# Tutorial 03 – Machine Learning Pipeline

Today, we will be solving 2 classic machine learning tasks:
* classification - predicting a class from predefined set
* regression - predicting a value in a continuous range

And we will build our a machine learning pipeline in scikit-learn.

Real-world datasets are not "clean" - they contain features that have to be converted to other types, empty values (NaN), useless or misleading features, etc.

To deal with the imperfections in the dataset, we have to write some code that does the transforms. Pipelines allow the code to be reused on multiple datasets and easily swap machine learning models.

We will work with a real dataset that contains info about accidents in Brno in the year 2018. The source is [here](https://data.gov.cz/datov%C3%A1-sada?iri=https%3A%2F%2Fdata.gov.cz%2Fzdroj%2Fdatov%C3%A9-sady%2Fhttps---kod.brno.cz-api-action-package_show-id-dopravni-nehody).

In [None]:
import pandas as pd


def load_dataset():
    accidents = pd.read_csv(
        "https://www.fi.muni.cz/~xcechak1/IB031/datasets/accidents-brno.csv",
        parse_dates=["Date"],
    )
    accidents["WeekDay"] = accidents.Date.dt.weekday
    accidents["Month"] = accidents.Date.dt.month
    accidents["Day"] = accidents.Date.dt.day
    accidents["TotalHarmed"] = (
        accidents["DeathToll"] + accidents["HeavyInjuries"] + accidents["LightInjuries"]
    )
    return accidents


accidents = load_dataset()
accidents.head()

In [None]:
accidents.info()

There is a total of 22 columns in the dataset, but 10 of them are of type `object`! Most of machine learning algorithms work with numerical or categorical data, but not with `object` columns. We will solve this problem by changing them to the `categorical` type.
A `categorical` columns takes on a fixed number of possible values (categories).

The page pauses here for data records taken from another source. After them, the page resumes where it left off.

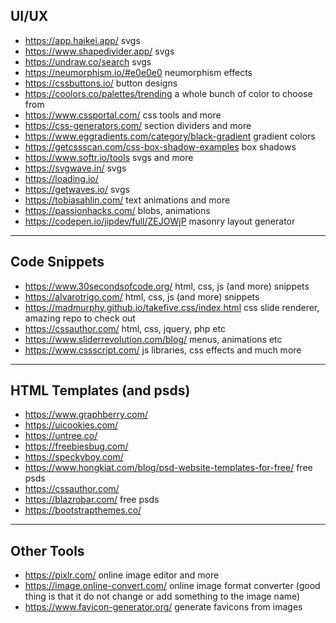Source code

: ## UI/UX
- <https://app.haikei.app/> svgs
- <https://www.shapedivider.app/> svgs
- <https://undraw.co/search> svgs
- <https://neumorphism.io/#e0e0e0> neumorphism effects
- <https://cssbuttons.io/> button designs
- <https://coolors.co/palettes/trending> a whole bunch of color to choose from
- <https://www.cssportal.com/> css tools and more
- <https://css-generators.com/> section dividers and more
- <https://www.eggradients.com/category/black-gradient> gradient colors
- <https://getcssscan.com/css-box-shadow-examples> box shadows
- <https://www.softr.io/tools> svgs and more
- <https://svgwave.in/> svgs
- <https://loading.io/>
- <https://getwaves.io/> svgs
- <https://tobiasahlin.com/> text animations and more
- <https://passionhacks.com/> blobs, animations
- <https://codepen.io/jipdev/full/ZEJOWjP> masonry layout generator

---

## Code Snippets
- <https://www.30secondsofcode.org/> html, css, js (and more) snippets
- <https://alvarotrigo.com/> html, css, js (and more) snippets
- <https://madmurphy.github.io/takefive.css/index.html> css slide renderer, amazing repo to check out
- <https://cssauthor.com/> html, css, jquery, php etc
- <https://www.sliderrevolution.com/blog/> menus, animations etc
- <https://www.cssscript.com/> js libraries, css effects and much more

---

## HTML Templates (and psds)
- <https://www.graphberry.com/>
- <https://uicookies.com/>
- <https://untree.co/>
- <https://freebiesbug.com/>
- <https://speckyboy.com/>
- <https://www.hongkiat.com/blog/psd-website-templates-for-free/> free psds
- <https://cssauthor.com/>
- <https://blazrobar.com/> free psds
- <https://bootstrapthemes.co/>

---

## Other Tools
- <https://pixlr.com/> online image editor and more
- <https://image.online-convert.com/> online image format converter (good thing is that it do not change or add something to the image name)
- <https://www.favicon-generator.org/> generate favicons from images
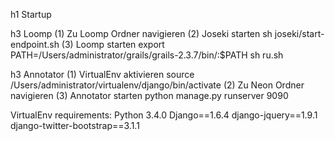 h1 Startup

h3 Loomp
(1) Zu Loomp Ordner navigieren
(2) Joseki starten
	sh joseki/start-endpoint.sh 
(3) Loomp starten
	export PATH=/Users/administrator/grails/grails-2.3.7/bin/:$PATH
	sh ru.sh

h3 Annotator
(1) VirtualEnv aktivieren
	source /Users/administrator/virtualenv/django/bin/activate
(2) Zu Neon Ordner navigieren
(3) Annotator starten
	python manage.py runserver 9090

VirtualEnv requirements:
Python 3.4.0
Django==1.6.4
django-jquery==1.9.1
django-twitter-bootstrap==3.1.1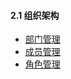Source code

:#### 2.1 组织架构
* [部门管理](/guan-li-yuan-shou-ce/qi-ye-hou-tai/zu-zhi-jia-gou/bu-men-guan-li.md)
* [成员管理](/guan-li-yuan-shou-ce/qi-ye-hou-tai/zu-zhi-jia-gou/cheng-yuan-guan-li.md)
* [角色管理](/guan-li-yuan-shou-ce/qi-ye-hou-tai/zu-zhi-jia-gou/jiao-se-guan-li.md)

<div class="alert alert-block alert-warning"><b>Exercise 1</b></div>

Convert all columns of `object` type to categorical type.

In [None]:
object_cols = accidents.select_dtypes("object").columns
accidents[object_cols] = accidents[object_cols].astype("category")

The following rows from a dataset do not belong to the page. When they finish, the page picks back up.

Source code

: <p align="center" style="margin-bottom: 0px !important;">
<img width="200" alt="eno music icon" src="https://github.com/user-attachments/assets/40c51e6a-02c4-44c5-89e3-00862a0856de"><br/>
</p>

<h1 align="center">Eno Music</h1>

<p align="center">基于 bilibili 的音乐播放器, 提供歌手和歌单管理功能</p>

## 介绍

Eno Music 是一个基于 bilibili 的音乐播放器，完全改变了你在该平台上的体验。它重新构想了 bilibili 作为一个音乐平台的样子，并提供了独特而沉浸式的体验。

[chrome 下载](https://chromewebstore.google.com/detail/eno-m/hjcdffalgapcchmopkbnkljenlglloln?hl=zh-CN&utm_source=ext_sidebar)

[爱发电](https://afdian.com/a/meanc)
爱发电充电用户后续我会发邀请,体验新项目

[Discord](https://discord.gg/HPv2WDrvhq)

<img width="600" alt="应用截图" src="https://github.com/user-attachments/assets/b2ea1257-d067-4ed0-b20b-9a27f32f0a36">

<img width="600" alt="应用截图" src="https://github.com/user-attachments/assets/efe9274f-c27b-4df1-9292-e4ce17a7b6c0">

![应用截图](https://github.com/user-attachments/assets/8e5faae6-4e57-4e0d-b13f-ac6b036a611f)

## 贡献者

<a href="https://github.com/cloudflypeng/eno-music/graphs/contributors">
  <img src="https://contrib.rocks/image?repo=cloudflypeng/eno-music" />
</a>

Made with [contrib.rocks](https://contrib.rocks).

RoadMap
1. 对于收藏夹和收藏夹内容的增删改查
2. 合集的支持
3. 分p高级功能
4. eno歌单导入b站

OK, now check if the columns now have the type `category`.

In [None]:
accidents.info()

All good. Now, let's stop before exploring the dataset more.

## Train/Test Split

When we train a model (this lecture, the model will be a decision tree), we want it to generalize well to unseen data, so it can predict something more than just labels from our training set. How to achieve that? We have to avoid two major issues in machine learning - *overfitting* and *underfitting*.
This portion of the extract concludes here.